* **WORK TASK**
From the data that follows, set down exactly the lines from the one with "接下来 $m$ 行，每行两个正整数" through the one with "easiest level by", counting both. Pictures stay out.

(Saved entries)
<<<<

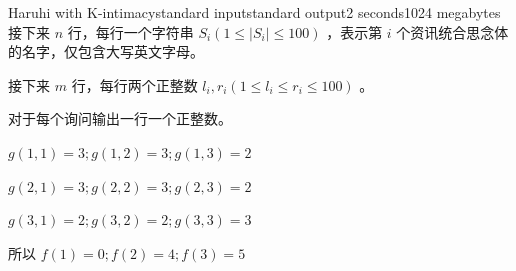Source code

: \begin{problem}{Haruhi with K-intimacy}{standard input}{standard output}{2 seconds}{1024 megabytes}
接下来 $n$ 行，每行一个字符串 $S_i(1 \leq |S_i| \leq 100)$ ，表示第 $i$ 个资讯统合思念体的名字，仅包含大写英文字母。

接下来 $m$ 行，每行两个正整数 $l_i,r_i(1 \leq l_i \leq r_i \leq 100)$ 。

\OutputFile

对于每个询问输出一行一个正整数。

\Example
\begin{example}
%
\end{example}

\Note

$g(1,1)=3;g(1,2)=3;g(1,3)=2$

$g(2,1)=3;g(2,2)=3;g(2,3)=2$

$g(3,1)=2;g(3,2)=2;g(3,3)=3$

所以 $f(1)=0;f(2)=4;f(3)=5$

\end{problem}
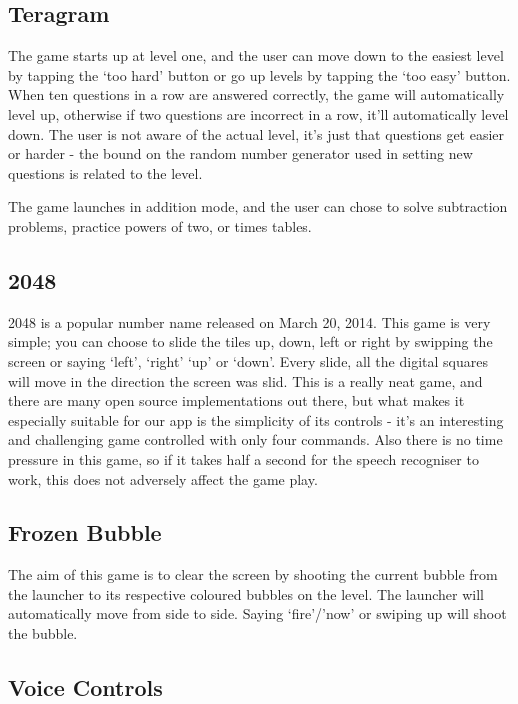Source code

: \documentclass[11pt, oneside]{article}
\begin{document}
\subsection{Teragram}

The game starts up at level one, and the user can move down to the
easiest level by tapping the `too hard' button or go up levels by
tapping the `too easy' button. When ten questions in a row are
answered correctly, the game will automatically level up, otherwise if
two questions are incorrect in a row, it'll automatically level down.
The user is not aware of the actual level, it's just that questions
get easier or harder - the bound on the random number generator used
in setting new questions is related to the level.

The game launches in addition mode, and the user can chose to solve
subtraction problems, practice powers of two, or times tables.

\subsection{2048}

2048 is a popular number name released on March 20, 2014. This game is
very simple; you can choose to slide the tiles up, down, left or right
by swipping the screen or saying `left', `right' `up' or `down'. Every
slide, all the digital squares will move in the direction the screen was slid. 
This is a really neat game, and there are many open source
implementations out there, but what makes it especially suitable for
our app is the simplicity of its controls - it's an interesting and
challenging game controlled with only four commands. Also there is no
time pressure in this game, so if it takes half a second for the
speech recogniser to work, this does not adversely affect the game
play.

\subsection{Frozen Bubble}
The aim of this game is to clear the screen by shooting the current
bubble from the launcher to its respective coloured bubbles on the
level. The launcher will automatically move from side to side. Saying `fire'/'now' or swiping up will shoot the bubble.

\subsection{Voice Controls}
\end{document}
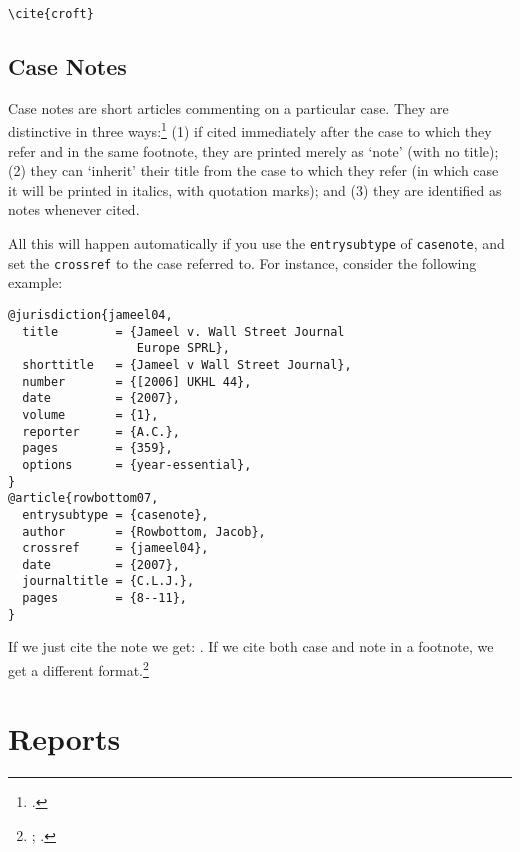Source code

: \documentclass[a5paper,fontsize=9pt,DIV=1]{scrartcl}
\newcounter{egcounter}\setcounter{egcounter}{0}
\newenvironment{bibexample}[1][]{%
  \medskip\par\small\noindent\ignorespaces
  \marginpar{[\refstepcounter{egcounter}\arabic{egcounter}]\label{#1}}
  \begin{minipage}[t]{0.95\linewidth}}
 {\end{minipage}\par\medskip}
\newcommand{\egcite}[1]{\texttt{\textbackslash cite#1}}
\begin{document}
\begin{description}
\item[\egcite{\{croft\}}] \cite{croft}
\end{description}

\subsection{Case Notes\label{casenotes}}

Case notes are short articles commenting on a particular case. They
are distinctive in three ways:\footcite[37]{oscola} (1) if cited immediately after the case
to which they refer and in the same footnote, they are printed merely
as `note' (with no title); (2) they can `inherit' their title from the
case to which they refer (in which case it will be printed in italics, with quotation marks); and (3) they are identified as notes
whenever cited.

All this will happen automatically if you use the \texttt{entrysubtype} of \texttt{casenote}, and set the \texttt{crossref} to the case referred to.
For instance, consider the following example:

\begin{bibexample}[jameel04]
\begin{verbatim}
@jurisdiction{jameel04,
  title        = {Jameel v. Wall Street Journal
                  Europe SPRL},
  shorttitle   = {Jameel v Wall Street Journal},
  number       = {[2006] UKHL 44},
  date         = {2007},
  volume       = {1},
  reporter     = {A.C.},
  pages        = {359},
  options      = {year-essential},
}
@article{rowbottom07,
  entrysubtype = {casenote},
  author       = {Rowbottom, Jacob},
  crossref     = {jameel04},
  date         = {2007},
  journaltitle = {C.L.J.},
  pages        = {8--11},
}
\end{verbatim}
\end{bibexample}

If we just cite the note we get: \cite{rowbottom07}. If we cite both
case and note in a footnote, we get a different
format.\footnote{\cite{jameel04}; \cite[see][]{rowbottom07}.}

\section{Reports}
\end{document}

>>>>

* **YOUR RESPONSE**
接下来 $m$ 行，每行两个正整数 $l_i,r_i(1 \leq l_i \leq r_i \leq 100)$ 。

\OutputFile

对于每个询问输出一行一个正整数。

\Example
\begin{example}
%
\end{example}

\Note

$g(1,1)=3;g(1,2)=3;g(1,3)=2$

$g(2,1)=3;g(2,2)=3;g(2,3)=2$

$g(3,1)=2;g(3,2)=2;g(3,3)=3$

所以 $f(1)=0;f(2)=4;f(3)=5$

\end{problem}
Source code

: \documentclass[11pt, oneside]{article}
\begin{document}
\subsection{Teragram}

The game starts up at level one, and the user can move down to the
easiest level by tapping the `too hard' button or go up levels by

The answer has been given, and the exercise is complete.